→ **Required work**: Write out exactly the first lines of the listing, ending on the line that contains "no commands or".

→ **Study material**:
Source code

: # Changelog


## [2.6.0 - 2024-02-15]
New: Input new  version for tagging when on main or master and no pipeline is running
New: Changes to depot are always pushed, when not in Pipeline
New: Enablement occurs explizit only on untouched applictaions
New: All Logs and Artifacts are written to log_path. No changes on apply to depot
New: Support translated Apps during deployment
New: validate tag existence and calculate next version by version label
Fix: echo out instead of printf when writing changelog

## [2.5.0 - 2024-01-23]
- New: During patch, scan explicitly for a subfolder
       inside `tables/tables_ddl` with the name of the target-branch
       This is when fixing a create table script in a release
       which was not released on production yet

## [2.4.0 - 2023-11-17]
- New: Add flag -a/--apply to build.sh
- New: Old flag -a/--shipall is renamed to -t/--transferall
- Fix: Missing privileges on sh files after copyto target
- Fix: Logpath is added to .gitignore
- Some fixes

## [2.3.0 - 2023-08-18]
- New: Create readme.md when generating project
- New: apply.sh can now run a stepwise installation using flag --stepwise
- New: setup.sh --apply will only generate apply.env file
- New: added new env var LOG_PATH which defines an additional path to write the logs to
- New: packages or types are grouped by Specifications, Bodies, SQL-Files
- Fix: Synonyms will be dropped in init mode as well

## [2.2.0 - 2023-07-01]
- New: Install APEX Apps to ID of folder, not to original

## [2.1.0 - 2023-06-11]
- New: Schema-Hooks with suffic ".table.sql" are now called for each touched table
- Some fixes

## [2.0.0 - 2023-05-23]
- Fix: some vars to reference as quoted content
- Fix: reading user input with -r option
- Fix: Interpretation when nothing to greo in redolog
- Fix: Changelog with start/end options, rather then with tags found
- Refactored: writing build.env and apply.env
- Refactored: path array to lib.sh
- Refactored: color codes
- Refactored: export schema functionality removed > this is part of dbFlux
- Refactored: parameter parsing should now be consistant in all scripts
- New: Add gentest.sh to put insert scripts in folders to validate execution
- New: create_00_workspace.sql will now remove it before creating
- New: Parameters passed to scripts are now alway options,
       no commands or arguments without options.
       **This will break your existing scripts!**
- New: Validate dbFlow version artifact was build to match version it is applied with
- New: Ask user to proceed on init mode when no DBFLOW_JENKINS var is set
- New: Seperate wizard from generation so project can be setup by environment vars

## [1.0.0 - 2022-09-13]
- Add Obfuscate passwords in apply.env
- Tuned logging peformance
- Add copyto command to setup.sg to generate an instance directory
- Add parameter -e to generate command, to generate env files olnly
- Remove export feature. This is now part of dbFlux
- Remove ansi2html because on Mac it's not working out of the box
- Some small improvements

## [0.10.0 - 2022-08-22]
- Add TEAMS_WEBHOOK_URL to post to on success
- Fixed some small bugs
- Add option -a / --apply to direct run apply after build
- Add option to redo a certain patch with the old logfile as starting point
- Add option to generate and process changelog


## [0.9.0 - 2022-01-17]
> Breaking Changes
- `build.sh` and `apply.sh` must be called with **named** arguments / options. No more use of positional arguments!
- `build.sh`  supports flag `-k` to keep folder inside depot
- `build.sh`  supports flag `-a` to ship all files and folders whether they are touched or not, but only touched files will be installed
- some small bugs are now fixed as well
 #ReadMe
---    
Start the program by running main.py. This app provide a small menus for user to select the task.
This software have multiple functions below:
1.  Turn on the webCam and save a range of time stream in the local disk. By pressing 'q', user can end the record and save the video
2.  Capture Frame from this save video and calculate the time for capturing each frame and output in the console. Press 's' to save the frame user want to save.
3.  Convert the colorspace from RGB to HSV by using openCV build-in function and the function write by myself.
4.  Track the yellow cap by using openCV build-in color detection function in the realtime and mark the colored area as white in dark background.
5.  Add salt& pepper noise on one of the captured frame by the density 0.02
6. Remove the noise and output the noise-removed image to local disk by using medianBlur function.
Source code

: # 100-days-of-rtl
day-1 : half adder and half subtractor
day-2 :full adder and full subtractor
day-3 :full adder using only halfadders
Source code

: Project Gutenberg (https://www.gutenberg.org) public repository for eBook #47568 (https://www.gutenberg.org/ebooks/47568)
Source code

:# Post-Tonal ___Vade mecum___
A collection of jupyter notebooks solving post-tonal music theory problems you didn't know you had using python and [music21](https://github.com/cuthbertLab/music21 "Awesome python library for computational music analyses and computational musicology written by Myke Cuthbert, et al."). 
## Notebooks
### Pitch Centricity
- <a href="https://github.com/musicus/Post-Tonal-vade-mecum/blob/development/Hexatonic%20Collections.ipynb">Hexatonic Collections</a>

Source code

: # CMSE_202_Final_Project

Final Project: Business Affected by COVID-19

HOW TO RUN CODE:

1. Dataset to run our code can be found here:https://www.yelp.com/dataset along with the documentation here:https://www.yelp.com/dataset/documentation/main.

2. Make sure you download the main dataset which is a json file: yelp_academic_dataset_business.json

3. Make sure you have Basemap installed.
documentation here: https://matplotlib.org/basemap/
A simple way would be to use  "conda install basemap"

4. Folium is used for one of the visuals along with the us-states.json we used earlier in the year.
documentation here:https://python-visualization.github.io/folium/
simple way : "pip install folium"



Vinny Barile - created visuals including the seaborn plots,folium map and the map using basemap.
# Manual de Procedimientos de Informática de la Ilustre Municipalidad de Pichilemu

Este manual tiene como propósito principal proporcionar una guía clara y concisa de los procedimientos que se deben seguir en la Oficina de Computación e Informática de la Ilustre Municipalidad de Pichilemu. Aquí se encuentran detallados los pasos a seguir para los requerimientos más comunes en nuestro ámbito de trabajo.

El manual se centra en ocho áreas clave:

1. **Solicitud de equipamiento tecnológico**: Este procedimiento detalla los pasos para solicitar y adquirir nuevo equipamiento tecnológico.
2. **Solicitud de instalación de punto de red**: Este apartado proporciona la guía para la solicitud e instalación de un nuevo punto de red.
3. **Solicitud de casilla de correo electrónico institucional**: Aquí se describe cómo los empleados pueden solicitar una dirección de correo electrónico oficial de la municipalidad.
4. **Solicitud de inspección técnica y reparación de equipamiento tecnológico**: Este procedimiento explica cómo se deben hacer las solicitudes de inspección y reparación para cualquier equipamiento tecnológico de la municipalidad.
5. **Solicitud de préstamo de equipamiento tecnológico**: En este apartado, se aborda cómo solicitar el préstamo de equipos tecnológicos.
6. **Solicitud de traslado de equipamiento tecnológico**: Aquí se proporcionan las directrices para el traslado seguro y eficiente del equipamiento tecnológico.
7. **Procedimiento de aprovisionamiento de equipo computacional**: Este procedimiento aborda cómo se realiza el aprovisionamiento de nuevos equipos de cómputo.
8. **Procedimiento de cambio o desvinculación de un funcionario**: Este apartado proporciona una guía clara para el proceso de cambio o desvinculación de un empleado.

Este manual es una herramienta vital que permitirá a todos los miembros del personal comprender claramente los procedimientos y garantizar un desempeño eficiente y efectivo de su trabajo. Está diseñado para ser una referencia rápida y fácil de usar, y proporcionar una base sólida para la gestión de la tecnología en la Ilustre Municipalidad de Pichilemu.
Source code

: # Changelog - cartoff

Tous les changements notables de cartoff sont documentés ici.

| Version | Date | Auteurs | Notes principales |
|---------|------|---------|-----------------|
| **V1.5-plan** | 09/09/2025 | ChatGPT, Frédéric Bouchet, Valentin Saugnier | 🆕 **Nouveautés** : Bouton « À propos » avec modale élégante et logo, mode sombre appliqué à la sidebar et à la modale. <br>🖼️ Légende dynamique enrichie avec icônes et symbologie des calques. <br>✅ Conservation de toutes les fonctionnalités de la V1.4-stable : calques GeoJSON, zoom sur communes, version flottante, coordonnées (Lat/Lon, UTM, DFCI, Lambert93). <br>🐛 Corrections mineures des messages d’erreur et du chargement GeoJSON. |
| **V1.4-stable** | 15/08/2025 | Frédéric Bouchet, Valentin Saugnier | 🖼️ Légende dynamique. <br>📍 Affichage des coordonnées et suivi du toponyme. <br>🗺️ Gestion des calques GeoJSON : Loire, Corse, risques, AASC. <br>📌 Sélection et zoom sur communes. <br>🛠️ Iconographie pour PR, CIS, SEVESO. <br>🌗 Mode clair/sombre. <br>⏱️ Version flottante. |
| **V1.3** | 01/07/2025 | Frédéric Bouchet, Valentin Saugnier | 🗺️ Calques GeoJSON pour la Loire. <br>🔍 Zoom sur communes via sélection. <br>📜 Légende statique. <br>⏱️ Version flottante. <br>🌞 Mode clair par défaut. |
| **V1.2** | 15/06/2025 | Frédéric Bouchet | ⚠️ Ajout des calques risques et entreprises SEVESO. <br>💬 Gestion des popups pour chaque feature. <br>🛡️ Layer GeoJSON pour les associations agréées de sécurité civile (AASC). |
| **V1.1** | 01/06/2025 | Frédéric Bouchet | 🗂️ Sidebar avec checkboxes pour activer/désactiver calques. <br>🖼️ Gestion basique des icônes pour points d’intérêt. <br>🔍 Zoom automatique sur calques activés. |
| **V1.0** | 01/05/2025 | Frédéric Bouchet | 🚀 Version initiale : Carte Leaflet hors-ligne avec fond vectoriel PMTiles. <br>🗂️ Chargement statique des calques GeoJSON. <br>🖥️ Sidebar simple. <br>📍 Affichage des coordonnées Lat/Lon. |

→ **Task result**:
Source code

: # Changelog


## [2.6.0 - 2024-02-15]
New: Input new  version for tagging when on main or master and no pipeline is running
New: Changes to depot are always pushed, when not in Pipeline
New: Enablement occurs explizit only on untouched applictaions
New: All Logs and Artifacts are written to log_path. No changes on apply to depot
New: Support translated Apps during deployment
New: validate tag existence and calculate next version by version label
Fix: echo out instead of printf when writing changelog

## [2.5.0 - 2024-01-23]
- New: During patch, scan explicitly for a subfolder
       inside `tables/tables_ddl` with the name of the target-branch
       This is when fixing a create table script in a release
       which was not released on production yet

## [2.4.0 - 2023-11-17]
- New: Add flag -a/--apply to build.sh
- New: Old flag -a/--shipall is renamed to -t/--transferall
- Fix: Missing privileges on sh files after copyto target
- Fix: Logpath is added to .gitignore
- Some fixes

## [2.3.0 - 2023-08-18]
- New: Create readme.md when generating project
- New: apply.sh can now run a stepwise installation using flag --stepwise
- New: setup.sh --apply will only generate apply.env file
- New: added new env var LOG_PATH which defines an additional path to write the logs to
- New: packages or types are grouped by Specifications, Bodies, SQL-Files
- Fix: Synonyms will be dropped in init mode as well

## [2.2.0 - 2023-07-01]
- New: Install APEX Apps to ID of folder, not to original

## [2.1.0 - 2023-06-11]
- New: Schema-Hooks with suffic ".table.sql" are now called for each touched table
- Some fixes

## [2.0.0 - 2023-05-23]
- Fix: some vars to reference as quoted content
- Fix: reading user input with -r option
- Fix: Interpretation when nothing to greo in redolog
- Fix: Changelog with start/end options, rather then with tags found
- Refactored: writing build.env and apply.env
- Refactored: path array to lib.sh
- Refactored: color codes
- Refactored: export schema functionality removed > this is part of dbFlux
- Refactored: parameter parsing should now be consistant in all scripts
- New: Add gentest.sh to put insert scripts in folders to validate execution
- New: create_00_workspace.sql will now remove it before creating
- New: Parameters passed to scripts are now alway options,
       no commands or arguments without options.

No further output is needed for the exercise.